## Work request:
All records below are to be repeated precisely, with nothing added.

## Material shown:
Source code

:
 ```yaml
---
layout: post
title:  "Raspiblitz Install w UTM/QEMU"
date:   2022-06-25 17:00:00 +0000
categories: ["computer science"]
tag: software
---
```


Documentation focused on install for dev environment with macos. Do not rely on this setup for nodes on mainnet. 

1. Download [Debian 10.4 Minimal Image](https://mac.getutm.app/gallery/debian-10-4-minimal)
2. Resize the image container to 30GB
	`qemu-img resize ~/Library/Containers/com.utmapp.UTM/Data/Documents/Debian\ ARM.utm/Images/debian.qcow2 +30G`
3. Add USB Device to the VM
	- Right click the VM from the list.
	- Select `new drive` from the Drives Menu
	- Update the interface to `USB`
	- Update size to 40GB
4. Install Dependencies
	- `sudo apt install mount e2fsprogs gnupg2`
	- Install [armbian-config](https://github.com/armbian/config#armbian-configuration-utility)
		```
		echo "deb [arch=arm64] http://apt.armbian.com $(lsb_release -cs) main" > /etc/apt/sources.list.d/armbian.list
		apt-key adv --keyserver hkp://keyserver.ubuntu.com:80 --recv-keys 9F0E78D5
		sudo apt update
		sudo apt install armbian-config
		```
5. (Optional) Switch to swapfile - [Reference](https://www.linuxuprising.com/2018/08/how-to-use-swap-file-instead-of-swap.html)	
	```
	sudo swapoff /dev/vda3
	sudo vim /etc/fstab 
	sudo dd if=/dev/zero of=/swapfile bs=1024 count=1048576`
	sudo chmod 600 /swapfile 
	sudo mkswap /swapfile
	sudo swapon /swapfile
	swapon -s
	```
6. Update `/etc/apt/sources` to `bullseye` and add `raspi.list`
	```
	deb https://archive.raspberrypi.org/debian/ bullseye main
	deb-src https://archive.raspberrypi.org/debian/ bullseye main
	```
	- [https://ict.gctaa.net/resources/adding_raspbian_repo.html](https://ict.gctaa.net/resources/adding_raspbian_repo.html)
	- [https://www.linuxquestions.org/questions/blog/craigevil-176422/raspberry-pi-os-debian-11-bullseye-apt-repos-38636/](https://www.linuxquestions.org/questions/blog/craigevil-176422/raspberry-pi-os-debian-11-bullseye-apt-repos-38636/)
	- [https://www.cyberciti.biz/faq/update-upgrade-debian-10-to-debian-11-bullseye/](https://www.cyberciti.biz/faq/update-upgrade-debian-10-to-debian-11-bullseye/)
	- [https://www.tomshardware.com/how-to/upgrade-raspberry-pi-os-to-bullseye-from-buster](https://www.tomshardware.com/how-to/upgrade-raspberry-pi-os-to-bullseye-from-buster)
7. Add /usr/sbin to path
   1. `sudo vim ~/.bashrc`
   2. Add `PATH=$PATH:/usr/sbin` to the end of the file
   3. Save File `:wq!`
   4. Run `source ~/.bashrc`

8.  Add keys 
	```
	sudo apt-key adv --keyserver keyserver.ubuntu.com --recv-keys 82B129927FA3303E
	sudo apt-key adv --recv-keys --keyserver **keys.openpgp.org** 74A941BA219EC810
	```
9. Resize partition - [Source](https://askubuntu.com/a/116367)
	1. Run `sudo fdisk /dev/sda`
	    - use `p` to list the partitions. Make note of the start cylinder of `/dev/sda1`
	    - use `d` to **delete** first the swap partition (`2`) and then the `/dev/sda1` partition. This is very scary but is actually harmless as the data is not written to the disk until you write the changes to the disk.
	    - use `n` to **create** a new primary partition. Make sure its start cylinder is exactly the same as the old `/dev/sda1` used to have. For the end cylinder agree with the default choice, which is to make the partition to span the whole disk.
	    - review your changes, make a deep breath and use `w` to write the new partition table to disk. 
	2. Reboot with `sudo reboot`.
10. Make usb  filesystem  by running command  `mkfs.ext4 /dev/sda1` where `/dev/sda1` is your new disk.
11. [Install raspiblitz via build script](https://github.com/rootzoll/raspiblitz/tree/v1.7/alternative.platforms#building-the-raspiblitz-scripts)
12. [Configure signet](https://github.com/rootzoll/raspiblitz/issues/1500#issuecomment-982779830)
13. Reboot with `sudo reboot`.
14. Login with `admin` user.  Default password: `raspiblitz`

## Your solution:
Source code

:
 ```yaml
---
layout: post
title:  "Raspiblitz Install w UTM/QEMU"
date:   2022-06-25 17:00:00 +0000
categories: ["computer science"]
tag: software
---
```


Documentation focused on install for dev environment with macos. Do not rely on this setup for nodes on mainnet. 

1. Download [Debian 10.4 Minimal Image](https://mac.getutm.app/gallery/debian-10-4-minimal)
2. Resize the image container to 30GB
	`qemu-img resize ~/Library/Containers/com.utmapp.UTM/Data/Documents/Debian\ ARM.utm/Images/debian.qcow2 +30G`
3. Add USB Device to the VM
	- Right click the VM from the list.
	- Select `new drive` from the Drives Menu
	- Update the interface to `USB`
	- Update size to 40GB
4. Install Dependencies
	- `sudo apt install mount e2fsprogs gnupg2`
	- Install [armbian-config](https://github.com/armbian/config#armbian-configuration-utility)
		```
		echo "deb [arch=arm64] http://apt.armbian.com $(lsb_release -cs) main" > /etc/apt/sources.list.d/armbian.list
		apt-key adv --keyserver hkp://keyserver.ubuntu.com:80 --recv-keys 9F0E78D5
		sudo apt update
		sudo apt install armbian-config
		```
5. (Optional) Switch to swapfile - [Reference](https://www.linuxuprising.com/2018/08/how-to-use-swap-file-instead-of-swap.html)	
	```
	sudo swapoff /dev/vda3
	sudo vim /etc/fstab 
	sudo dd if=/dev/zero of=/swapfile bs=1024 count=1048576`
	sudo chmod 600 /swapfile 
	sudo mkswap /swapfile
	sudo swapon /swapfile
	swapon -s
	```
6. Update `/etc/apt/sources` to `bullseye` and add `raspi.list`
	```
	deb https://archive.raspberrypi.org/debian/ bullseye main
	deb-src https://archive.raspberrypi.org/debian/ bullseye main
	```
	- [https://ict.gctaa.net/resources/adding_raspbian_repo.html](https://ict.gctaa.net/resources/adding_raspbian_repo.html)
	- [https://www.linuxquestions.org/questions/blog/craigevil-176422/raspberry-pi-os-debian-11-bullseye-apt-repos-38636/](https://www.linuxquestions.org/questions/blog/craigevil-176422/raspberry-pi-os-debian-11-bullseye-apt-repos-38636/)
	- [https://www.cyberciti.biz/faq/update-upgrade-debian-10-to-debian-11-bullseye/](https://www.cyberciti.biz/faq/update-upgrade-debian-10-to-debian-11-bullseye/)
	- [https://www.tomshardware.com/how-to/upgrade-raspberry-pi-os-to-bullseye-from-buster](https://www.tomshardware.com/how-to/upgrade-raspberry-pi-os-to-bullseye-from-buster)
7. Add /usr/sbin to path
   1. `sudo vim ~/.bashrc`
   2. Add `PATH=$PATH:/usr/sbin` to the end of the file
   3. Save File `:wq!`
   4. Run `source ~/.bashrc`

8.  Add keys 
	```
	sudo apt-key adv --keyserver keyserver.ubuntu.com --recv-keys 82B129927FA3303E
	sudo apt-key adv --recv-keys --keyserver **keys.openpgp.org** 74A941BA219EC810
	```
9. Resize partition - [Source](https://askubuntu.com/a/116367)
	1. Run `sudo fdisk /dev/sda`
	    - use `p` to list the partitions. Make note of the start cylinder of `/dev/sda1`
	    - use `d` to **delete** first the swap partition (`2`) and then the `/dev/sda1` partition. This is very scary but is actually harmless as the data is not written to the disk until you write the changes to the disk.
	    - use `n` to **create** a new primary partition. Make sure its start cylinder is exactly the same as the old `/dev/sda1` used to have. For the end cylinder agree with the default choice, which is to make the partition to span the whole disk.
	    - review your changes, make a deep breath and use `w` to write the new partition table to disk. 
	2. Reboot with `sudo reboot`.
10. Make usb  filesystem  by running command  `mkfs.ext4 /dev/sda1` where `/dev/sda1` is your new disk.
11. [Install raspiblitz via build script](https://github.com/rootzoll/raspiblitz/tree/v1.7/alternative.platforms#building-the-raspiblitz-scripts)
12. [Configure signet](https://github.com/rootzoll/raspiblitz/issues/1500#issuecomment-982779830)
13. Reboot with `sudo reboot`.
14. Login with `admin` user.  Default password: `raspiblitz`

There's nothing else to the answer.